Problem requirements -
Copy each line of the records that includes "because".

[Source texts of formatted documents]
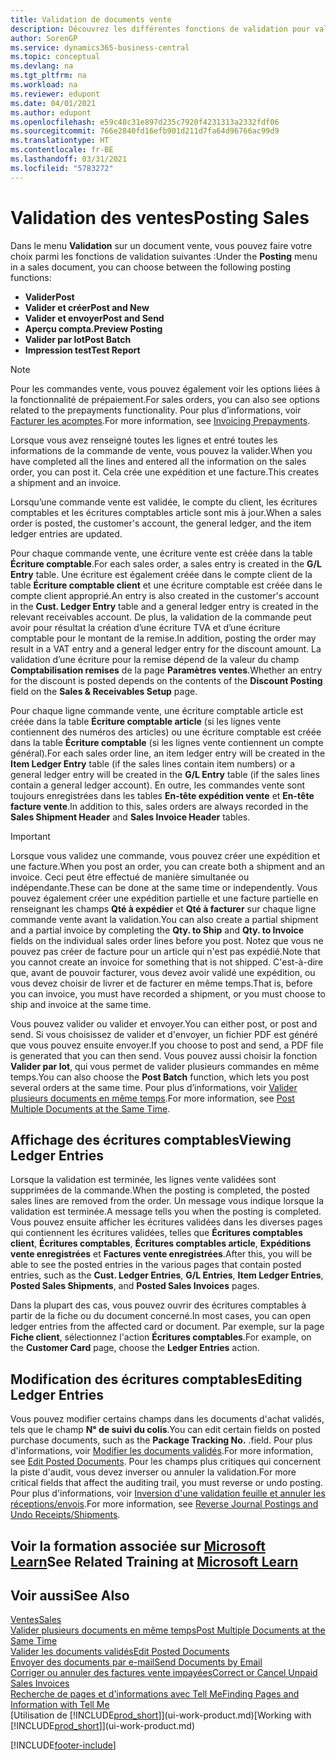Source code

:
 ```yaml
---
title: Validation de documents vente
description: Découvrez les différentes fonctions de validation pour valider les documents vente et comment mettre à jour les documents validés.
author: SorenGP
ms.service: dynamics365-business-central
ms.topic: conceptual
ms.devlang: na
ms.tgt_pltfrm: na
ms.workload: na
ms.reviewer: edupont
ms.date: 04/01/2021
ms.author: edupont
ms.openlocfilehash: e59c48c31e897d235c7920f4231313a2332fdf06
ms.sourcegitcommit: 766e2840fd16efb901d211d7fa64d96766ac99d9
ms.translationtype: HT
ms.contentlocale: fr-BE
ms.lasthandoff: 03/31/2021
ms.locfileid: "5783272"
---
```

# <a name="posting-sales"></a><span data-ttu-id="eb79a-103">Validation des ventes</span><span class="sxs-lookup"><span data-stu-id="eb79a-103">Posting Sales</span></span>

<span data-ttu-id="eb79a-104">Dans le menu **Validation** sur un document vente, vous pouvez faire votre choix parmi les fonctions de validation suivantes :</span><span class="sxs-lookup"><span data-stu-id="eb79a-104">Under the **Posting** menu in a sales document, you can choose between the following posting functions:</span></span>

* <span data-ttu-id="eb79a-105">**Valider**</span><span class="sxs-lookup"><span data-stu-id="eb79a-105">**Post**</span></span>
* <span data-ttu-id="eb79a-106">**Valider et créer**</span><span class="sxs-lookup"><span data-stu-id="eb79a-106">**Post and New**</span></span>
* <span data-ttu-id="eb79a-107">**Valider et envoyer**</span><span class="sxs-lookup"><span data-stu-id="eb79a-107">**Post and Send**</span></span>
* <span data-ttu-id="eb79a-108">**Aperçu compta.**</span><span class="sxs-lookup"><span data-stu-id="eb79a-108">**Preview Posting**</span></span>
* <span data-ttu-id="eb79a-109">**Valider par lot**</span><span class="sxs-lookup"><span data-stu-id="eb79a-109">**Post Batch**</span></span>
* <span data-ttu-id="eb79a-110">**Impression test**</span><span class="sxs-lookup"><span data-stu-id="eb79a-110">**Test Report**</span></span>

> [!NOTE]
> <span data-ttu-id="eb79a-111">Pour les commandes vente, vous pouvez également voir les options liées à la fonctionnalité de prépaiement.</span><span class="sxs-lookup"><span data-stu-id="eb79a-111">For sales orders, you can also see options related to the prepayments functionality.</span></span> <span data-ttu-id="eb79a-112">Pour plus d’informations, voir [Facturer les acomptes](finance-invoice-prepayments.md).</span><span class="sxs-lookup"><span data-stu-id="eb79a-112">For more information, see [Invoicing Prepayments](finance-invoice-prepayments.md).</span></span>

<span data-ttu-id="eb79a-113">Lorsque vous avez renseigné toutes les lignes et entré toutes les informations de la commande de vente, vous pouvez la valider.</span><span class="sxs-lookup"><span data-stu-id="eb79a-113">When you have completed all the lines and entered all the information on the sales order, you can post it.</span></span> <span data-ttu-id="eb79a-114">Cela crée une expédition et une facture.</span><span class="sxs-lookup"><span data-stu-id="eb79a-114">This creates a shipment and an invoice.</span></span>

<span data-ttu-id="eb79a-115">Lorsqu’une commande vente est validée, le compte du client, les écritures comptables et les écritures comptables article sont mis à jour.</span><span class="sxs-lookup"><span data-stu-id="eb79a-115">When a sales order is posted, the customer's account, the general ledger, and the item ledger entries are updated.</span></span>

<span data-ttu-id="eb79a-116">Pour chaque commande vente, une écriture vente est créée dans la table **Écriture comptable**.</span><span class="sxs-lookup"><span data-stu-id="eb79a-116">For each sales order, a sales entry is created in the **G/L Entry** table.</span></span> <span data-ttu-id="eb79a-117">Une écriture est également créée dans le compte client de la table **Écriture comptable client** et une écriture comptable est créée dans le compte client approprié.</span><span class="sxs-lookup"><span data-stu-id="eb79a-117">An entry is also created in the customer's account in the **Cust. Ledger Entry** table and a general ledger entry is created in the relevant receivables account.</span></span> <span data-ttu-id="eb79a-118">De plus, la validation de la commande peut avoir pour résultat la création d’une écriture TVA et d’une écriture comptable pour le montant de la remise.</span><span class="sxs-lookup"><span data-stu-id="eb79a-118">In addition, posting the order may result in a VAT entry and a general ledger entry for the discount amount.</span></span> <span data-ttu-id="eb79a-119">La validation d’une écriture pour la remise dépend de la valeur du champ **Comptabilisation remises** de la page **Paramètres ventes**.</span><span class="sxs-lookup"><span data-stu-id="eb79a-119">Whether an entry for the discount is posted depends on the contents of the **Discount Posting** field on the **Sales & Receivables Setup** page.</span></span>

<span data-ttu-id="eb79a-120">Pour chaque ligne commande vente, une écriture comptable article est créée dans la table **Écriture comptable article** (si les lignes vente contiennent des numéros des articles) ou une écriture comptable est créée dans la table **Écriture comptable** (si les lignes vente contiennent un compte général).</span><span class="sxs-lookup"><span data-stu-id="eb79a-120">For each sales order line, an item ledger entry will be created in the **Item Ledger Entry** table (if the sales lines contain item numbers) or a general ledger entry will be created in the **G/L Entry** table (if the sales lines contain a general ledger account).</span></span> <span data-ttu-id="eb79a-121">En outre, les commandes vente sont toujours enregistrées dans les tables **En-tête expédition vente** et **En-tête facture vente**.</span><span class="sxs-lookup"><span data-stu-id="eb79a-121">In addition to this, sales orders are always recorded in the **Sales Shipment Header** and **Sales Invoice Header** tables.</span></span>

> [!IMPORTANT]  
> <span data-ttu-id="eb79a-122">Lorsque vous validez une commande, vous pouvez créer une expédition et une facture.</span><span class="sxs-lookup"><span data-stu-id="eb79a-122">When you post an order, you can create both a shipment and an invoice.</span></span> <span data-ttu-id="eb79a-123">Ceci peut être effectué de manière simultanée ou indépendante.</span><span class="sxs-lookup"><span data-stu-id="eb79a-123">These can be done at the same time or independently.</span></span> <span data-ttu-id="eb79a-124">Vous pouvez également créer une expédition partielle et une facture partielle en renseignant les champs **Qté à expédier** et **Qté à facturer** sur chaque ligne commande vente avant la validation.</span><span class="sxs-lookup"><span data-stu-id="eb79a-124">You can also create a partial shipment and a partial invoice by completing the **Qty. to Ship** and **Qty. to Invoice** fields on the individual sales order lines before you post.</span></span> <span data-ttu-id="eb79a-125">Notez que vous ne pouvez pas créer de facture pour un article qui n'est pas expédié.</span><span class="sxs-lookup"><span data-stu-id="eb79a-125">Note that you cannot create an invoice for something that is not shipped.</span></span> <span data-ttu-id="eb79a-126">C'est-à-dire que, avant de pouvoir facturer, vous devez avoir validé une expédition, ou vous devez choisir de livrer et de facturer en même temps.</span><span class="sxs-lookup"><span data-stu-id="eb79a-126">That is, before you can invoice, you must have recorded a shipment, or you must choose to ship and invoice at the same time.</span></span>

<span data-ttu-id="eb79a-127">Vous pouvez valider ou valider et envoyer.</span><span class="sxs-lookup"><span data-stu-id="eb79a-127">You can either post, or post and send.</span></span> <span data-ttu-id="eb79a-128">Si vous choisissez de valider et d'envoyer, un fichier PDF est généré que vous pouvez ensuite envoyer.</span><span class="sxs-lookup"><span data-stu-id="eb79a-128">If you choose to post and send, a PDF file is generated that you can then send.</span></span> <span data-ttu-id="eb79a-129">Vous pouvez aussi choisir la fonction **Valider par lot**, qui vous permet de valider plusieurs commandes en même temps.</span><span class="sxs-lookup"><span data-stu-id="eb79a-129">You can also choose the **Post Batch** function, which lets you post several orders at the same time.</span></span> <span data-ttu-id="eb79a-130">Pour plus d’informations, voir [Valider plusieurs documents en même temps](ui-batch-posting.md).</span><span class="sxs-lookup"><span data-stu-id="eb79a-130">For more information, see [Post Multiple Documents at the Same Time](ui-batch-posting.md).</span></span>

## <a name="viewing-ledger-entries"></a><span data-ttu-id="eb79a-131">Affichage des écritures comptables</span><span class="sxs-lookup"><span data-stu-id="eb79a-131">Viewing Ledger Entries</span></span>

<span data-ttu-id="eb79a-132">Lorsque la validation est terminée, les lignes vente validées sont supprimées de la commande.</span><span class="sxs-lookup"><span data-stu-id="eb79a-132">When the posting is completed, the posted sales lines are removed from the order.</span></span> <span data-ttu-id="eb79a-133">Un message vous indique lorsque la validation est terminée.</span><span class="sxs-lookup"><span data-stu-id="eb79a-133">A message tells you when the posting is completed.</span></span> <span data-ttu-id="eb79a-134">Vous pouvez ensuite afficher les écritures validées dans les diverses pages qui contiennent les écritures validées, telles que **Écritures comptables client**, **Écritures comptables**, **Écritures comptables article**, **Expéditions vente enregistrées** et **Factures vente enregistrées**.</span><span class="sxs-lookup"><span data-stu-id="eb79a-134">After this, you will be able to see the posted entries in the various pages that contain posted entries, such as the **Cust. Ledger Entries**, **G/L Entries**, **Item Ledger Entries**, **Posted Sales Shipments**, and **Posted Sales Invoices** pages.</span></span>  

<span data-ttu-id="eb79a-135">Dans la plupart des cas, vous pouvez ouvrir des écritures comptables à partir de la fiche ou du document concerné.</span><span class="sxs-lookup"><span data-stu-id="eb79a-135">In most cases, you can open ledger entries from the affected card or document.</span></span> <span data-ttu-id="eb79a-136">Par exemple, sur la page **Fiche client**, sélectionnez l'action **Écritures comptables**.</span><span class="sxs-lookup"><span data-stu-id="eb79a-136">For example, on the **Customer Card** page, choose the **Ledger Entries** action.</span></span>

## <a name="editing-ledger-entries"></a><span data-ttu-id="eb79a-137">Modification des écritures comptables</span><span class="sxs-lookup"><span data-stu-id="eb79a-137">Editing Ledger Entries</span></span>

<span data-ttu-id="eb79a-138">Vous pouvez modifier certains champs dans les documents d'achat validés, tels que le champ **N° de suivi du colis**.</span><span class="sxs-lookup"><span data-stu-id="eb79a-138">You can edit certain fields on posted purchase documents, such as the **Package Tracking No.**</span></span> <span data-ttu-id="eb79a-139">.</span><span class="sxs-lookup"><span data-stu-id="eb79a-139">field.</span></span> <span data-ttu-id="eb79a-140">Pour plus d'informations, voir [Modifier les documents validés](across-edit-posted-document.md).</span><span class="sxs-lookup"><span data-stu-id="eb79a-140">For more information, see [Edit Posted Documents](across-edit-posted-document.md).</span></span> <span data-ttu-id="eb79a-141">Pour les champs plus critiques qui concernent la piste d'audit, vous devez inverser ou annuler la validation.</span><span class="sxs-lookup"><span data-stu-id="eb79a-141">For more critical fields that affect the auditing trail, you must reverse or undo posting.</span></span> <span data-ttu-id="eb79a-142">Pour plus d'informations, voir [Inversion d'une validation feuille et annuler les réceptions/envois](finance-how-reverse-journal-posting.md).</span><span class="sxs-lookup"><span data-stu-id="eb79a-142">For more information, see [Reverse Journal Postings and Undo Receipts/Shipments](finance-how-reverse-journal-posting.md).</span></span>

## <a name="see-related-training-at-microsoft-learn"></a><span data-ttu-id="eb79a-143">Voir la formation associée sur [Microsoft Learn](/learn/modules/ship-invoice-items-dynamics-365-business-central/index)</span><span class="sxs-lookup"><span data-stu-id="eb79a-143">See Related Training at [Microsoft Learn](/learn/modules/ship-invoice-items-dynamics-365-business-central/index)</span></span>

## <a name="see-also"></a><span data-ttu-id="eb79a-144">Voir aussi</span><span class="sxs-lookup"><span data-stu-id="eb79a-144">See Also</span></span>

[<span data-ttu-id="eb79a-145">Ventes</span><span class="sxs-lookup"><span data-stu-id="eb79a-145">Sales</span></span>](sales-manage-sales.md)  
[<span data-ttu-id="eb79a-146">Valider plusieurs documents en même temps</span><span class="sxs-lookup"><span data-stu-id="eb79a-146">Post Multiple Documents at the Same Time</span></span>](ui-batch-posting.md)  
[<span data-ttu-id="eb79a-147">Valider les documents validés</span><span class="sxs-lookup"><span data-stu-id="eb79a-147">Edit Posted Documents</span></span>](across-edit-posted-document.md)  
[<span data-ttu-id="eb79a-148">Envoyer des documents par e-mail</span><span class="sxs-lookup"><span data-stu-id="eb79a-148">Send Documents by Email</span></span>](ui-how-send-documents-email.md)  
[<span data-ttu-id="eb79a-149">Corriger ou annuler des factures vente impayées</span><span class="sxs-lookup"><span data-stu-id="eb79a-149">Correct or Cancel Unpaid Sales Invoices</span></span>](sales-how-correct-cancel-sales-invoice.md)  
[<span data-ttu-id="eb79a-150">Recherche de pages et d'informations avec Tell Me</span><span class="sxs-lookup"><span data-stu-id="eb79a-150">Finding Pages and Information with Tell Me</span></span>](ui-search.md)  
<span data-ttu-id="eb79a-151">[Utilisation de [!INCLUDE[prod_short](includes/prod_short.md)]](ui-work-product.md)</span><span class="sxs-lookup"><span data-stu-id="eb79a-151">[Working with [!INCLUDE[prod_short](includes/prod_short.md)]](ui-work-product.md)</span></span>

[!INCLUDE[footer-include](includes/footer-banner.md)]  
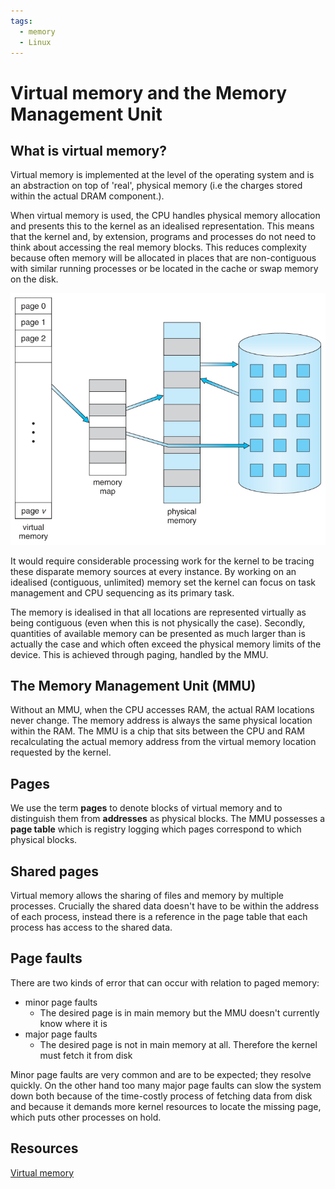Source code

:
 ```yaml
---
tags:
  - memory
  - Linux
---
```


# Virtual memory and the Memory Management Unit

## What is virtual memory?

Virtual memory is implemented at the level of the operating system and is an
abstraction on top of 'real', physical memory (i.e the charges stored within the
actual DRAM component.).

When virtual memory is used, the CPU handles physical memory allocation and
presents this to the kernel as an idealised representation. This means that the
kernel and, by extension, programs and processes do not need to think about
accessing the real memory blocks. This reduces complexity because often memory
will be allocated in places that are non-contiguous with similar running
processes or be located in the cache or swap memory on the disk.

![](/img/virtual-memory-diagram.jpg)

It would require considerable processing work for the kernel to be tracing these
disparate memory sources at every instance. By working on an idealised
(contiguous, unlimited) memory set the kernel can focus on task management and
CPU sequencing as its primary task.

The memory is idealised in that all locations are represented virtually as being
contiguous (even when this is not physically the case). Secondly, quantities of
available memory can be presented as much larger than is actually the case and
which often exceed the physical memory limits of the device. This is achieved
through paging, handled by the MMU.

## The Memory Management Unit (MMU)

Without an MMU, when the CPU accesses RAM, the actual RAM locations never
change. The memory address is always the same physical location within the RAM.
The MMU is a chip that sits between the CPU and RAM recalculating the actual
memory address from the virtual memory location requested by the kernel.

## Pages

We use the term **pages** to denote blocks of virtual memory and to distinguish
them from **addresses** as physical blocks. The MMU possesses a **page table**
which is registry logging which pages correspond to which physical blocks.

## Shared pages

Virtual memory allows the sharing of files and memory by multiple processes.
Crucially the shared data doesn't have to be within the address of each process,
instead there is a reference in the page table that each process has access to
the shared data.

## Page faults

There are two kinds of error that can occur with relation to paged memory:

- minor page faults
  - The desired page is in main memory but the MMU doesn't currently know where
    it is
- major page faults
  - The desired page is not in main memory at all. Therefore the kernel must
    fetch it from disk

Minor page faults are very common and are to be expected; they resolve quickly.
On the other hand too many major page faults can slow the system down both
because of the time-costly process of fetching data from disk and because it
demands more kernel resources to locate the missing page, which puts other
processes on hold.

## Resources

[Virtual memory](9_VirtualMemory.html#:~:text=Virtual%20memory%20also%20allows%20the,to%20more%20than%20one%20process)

Completed task -
accessing the real memory blocks. This reduces complexity because often memory
because of the time-costly process of fetching data from disk and because it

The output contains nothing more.